| DATA LISTING |
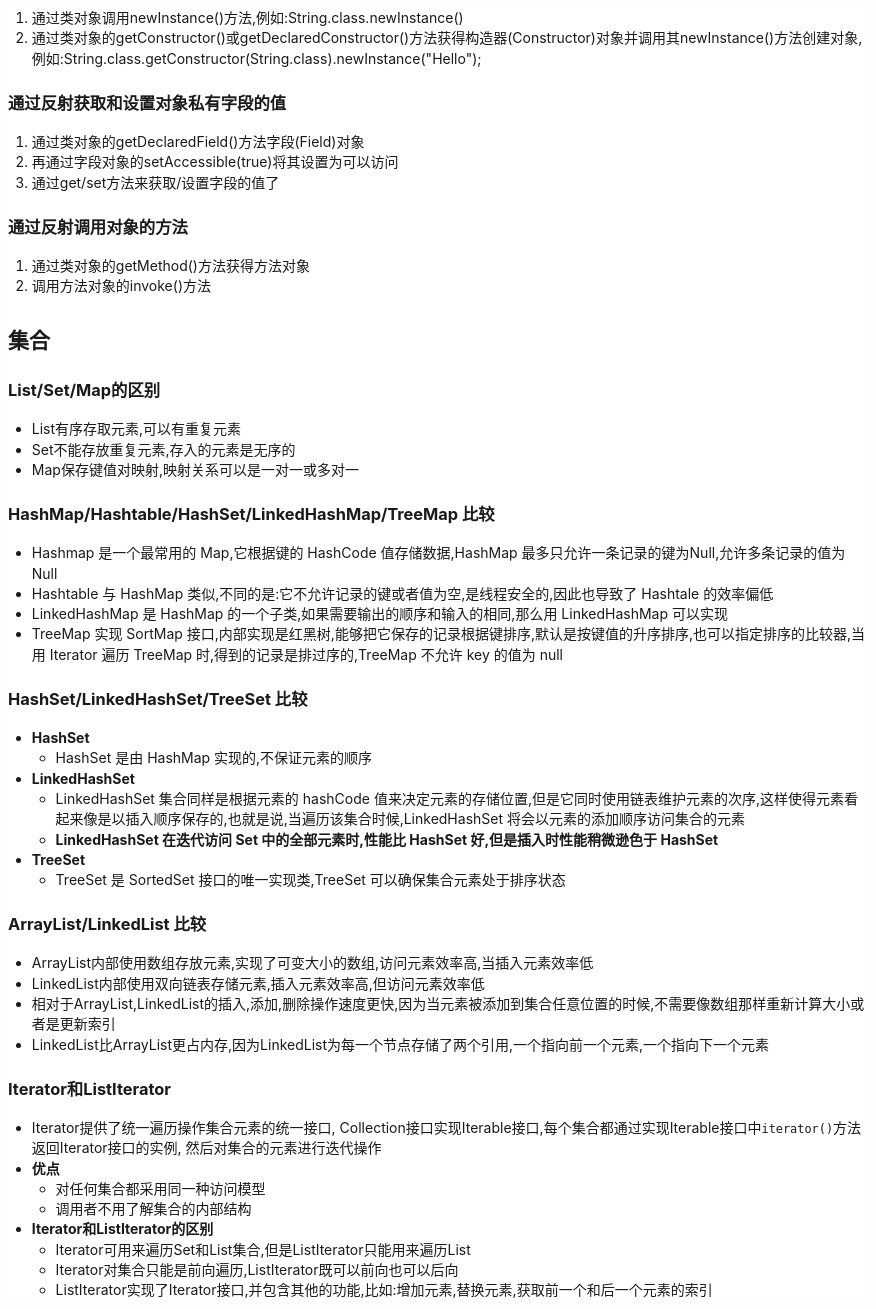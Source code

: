 1. 通过类对象调用newInstance()方法,例如:String.class.newInstance()
2. 通过类对象的getConstructor()或getDeclaredConstructor()方法获得构造器(Constructor)对象并调用其newInstance()方法创建对象,例如:String.class.getConstructor(String.class).newInstance("Hello");

### 通过反射获取和设置对象私有字段的值

1. 通过类对象的getDeclaredField()方法字段(Field)对象
2. 再通过字段对象的setAccessible(true)将其设置为可以访问
3. 通过get/set方法来获取/设置字段的值了

### 通过反射调用对象的方法

1. 通过类对象的getMethod()方法获得方法对象
2. 调用方法对象的invoke()方法

## 集合

### List/Set/Map的区别

- List有序存取元素,可以有重复元素
- Set不能存放重复元素,存入的元素是无序的
- Map保存键值对映射,映射关系可以是一对一或多对一

### HashMap/Hashtable/HashSet/LinkedHashMap/TreeMap 比较

- Hashmap 是一个最常用的 Map,它根据键的 HashCode 值存储数据,HashMap 最多只允许一条记录的键为Null,允许多条记录的值为 Null
- Hashtable 与 HashMap 类似,不同的是:它不允许记录的键或者值为空,是线程安全的,因此也导致了 Hashtale 的效率偏低
- LinkedHashMap 是 HashMap 的一个子类,如果需要输出的顺序和输入的相同,那么用 LinkedHashMap 可以实现
- TreeMap 实现 SortMap 接口,内部实现是红黑树,能够把它保存的记录根据键排序,默认是按键值的升序排序,也可以指定排序的比较器,当用 Iterator 遍历 TreeMap 时,得到的记录是排过序的,TreeMap 不允许 key 的值为 null

### HashSet/LinkedHashSet/TreeSet 比较

- **HashSet**
    - HashSet 是由 HashMap 实现的,不保证元素的顺序
- **LinkedHashSet**
    - LinkedHashSet 集合同样是根据元素的 hashCode 值来决定元素的存储位置,但是它同时使用链表维护元素的次序,这样使得元素看起来像是以插入顺序保存的,也就是说,当遍历该集合时候,LinkedHashSet 将会以元素的添加顺序访问集合的元素
    - **LinkedHashSet 在迭代访问 Set 中的全部元素时,性能比 HashSet 好,但是插入时性能稍微逊色于 HashSet**
- **TreeSet**
    - TreeSet 是 SortedSet 接口的唯一实现类,TreeSet 可以确保集合元素处于排序状态

### ArrayList/LinkedList 比较

- ArrayList内部使用数组存放元素,实现了可变大小的数组,访问元素效率高,当插入元素效率低
- LinkedList内部使用双向链表存储元素,插入元素效率高,但访问元素效率低
- 相对于ArrayList,LinkedList的插入,添加,删除操作速度更快,因为当元素被添加到集合任意位置的时候,不需要像数组那样重新计算大小或者是更新索引
- LinkedList比ArrayList更占内存,因为LinkedList为每一个节点存储了两个引用,一个指向前一个元素,一个指向下一个元素

### Iterator和ListIterator

- Iterator提供了统一遍历操作集合元素的统一接口, Collection接口实现Iterable接口,每个集合都通过实现Iterable接口中`iterator()`方法返回Iterator接口的实例, 然后对集合的元素进行迭代操作
- **优点**
    - 对任何集合都采用同一种访问模型
    - 调用者不用了解集合的内部结构
- **Iterator和ListIterator的区别**
    - Iterator可用来遍历Set和List集合,但是ListIterator只能用来遍历List
    - Iterator对集合只能是前向遍历,ListIterator既可以前向也可以后向
    - ListIterator实现了Iterator接口,并包含其他的功能,比如:增加元素,替换元素,获取前一个和后一个元素的索引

| EXERCISE |
What you return must match the lines from the top of the data through the line with "- **HashSet**" exactly, with the pictures removed.

| RESPONSE |
Source code

: 1. 通过类对象调用newInstance()方法,例如:String.class.newInstance()
2. 通过类对象的getConstructor()或getDeclaredConstructor()方法获得构造器(Constructor)对象并调用其newInstance()方法创建对象,例如:String.class.getConstructor(String.class).newInstance("Hello");

### 通过反射获取和设置对象私有字段的值

1. 通过类对象的getDeclaredField()方法字段(Field)对象
2. 再通过字段对象的setAccessible(true)将其设置为可以访问
3. 通过get/set方法来获取/设置字段的值了

### 通过反射调用对象的方法

1. 通过类对象的getMethod()方法获得方法对象
2. 调用方法对象的invoke()方法

## 集合

### List/Set/Map的区别

- List有序存取元素,可以有重复元素
- Set不能存放重复元素,存入的元素是无序的
- Map保存键值对映射,映射关系可以是一对一或多对一

### HashMap/Hashtable/HashSet/LinkedHashMap/TreeMap 比较

- Hashmap 是一个最常用的 Map,它根据键的 HashCode 值存储数据,HashMap 最多只允许一条记录的键为Null,允许多条记录的值为 Null
- Hashtable 与 HashMap 类似,不同的是:它不允许记录的键或者值为空,是线程安全的,因此也导致了 Hashtale 的效率偏低
- LinkedHashMap 是 HashMap 的一个子类,如果需要输出的顺序和输入的相同,那么用 LinkedHashMap 可以实现
- TreeMap 实现 SortMap 接口,内部实现是红黑树,能够把它保存的记录根据键排序,默认是按键值的升序排序,也可以指定排序的比较器,当用 Iterator 遍历 TreeMap 时,得到的记录是排过序的,TreeMap 不允许 key 的值为 null

### HashSet/LinkedHashSet/TreeSet 比较

- **HashSet**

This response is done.